Changing logistics in CEE
The Via Carpathia corridor crosses seven countries and connects the Baltic to the Black and Aegean seas, from the Lithuanian port of Klaipeda to the Romanian port of Constanta and the Greek port of Thessaloniki, including many more destinations within the route. Since 2015-2016, Polish governments have advocated the corridor’s inclusion in the EU TEN-T core network, an objective achieved in December 2022.
This development opened up the way for much-needed investments that will turn the corridor from a highway to a railway route, which, in conjunction with other major regional projects like Rail Baltica and the CPK project, also part of the TEN-T network, could have a significantly positive impact in CEE logistics and Ukraine’s integration to European networks.
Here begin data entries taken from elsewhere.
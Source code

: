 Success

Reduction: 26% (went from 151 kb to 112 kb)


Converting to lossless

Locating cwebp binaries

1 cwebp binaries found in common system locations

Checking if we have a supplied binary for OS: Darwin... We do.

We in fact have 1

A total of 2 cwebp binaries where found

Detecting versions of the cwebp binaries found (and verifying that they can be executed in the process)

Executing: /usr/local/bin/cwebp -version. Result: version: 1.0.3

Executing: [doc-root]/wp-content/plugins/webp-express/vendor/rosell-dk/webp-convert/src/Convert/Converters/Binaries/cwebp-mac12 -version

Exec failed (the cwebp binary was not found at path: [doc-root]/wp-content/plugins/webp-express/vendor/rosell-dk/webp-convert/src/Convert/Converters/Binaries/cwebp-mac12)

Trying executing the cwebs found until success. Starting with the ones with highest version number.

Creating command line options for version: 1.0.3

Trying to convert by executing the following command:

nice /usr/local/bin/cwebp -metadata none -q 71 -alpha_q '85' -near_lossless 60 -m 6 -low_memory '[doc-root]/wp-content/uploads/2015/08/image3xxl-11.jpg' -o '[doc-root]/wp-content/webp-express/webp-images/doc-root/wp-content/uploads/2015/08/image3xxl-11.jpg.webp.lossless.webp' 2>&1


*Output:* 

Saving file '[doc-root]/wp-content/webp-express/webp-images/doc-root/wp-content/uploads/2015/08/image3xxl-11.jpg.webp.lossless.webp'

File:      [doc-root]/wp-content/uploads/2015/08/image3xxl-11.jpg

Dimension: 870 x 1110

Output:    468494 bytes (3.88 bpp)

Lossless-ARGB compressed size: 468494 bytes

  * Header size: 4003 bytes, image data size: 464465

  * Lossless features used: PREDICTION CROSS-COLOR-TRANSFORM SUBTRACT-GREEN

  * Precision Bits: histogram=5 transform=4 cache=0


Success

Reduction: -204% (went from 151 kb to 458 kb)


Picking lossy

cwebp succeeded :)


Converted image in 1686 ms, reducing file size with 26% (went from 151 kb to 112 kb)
Gdansk-Thessaloniki enhance cooperation
In the context of the Three Seas Initiative, of which Greece is an extension, the ports of Gdansk (Poland) and Thessaloniki (Greece) started a new cooperation. The idea of developing a transport corridor between the two ports stands out from the new agreement. The two ports are already connected, alas not via rail but by road links that cover the distance between Poland and Greece in four days.
However, the long-term objective is to start developing intermodal services and relevant infrastructure that will include rail, as Lukasz Malinowski, President of the Board of Port of Gdansk Authority SA, explained. Especially in Greece, the development of railway infrastructure, especially between Thessaloniki and Bulgaria, is of utmost importance so that the country can become more extrovert and boost cross-border trade, highlighted Thanos Liagkos, Executive Chairman of the BoD of Thessaloniki Port Authority.
This bilateral agreement might be a baby step when seen from the broader perspective of a fully functional Via Carpathia north-south transport axis; however, it showcases the will for strong synergies or, at least, the exploration of possibilities. The question now is whether such a corridor would be built individually by each country involved, whether it will connect already existing projects (Rail Baltica, Greece-Bulgaria-Romania corridor), or whether it will attract investments in the context of the TEN-T network.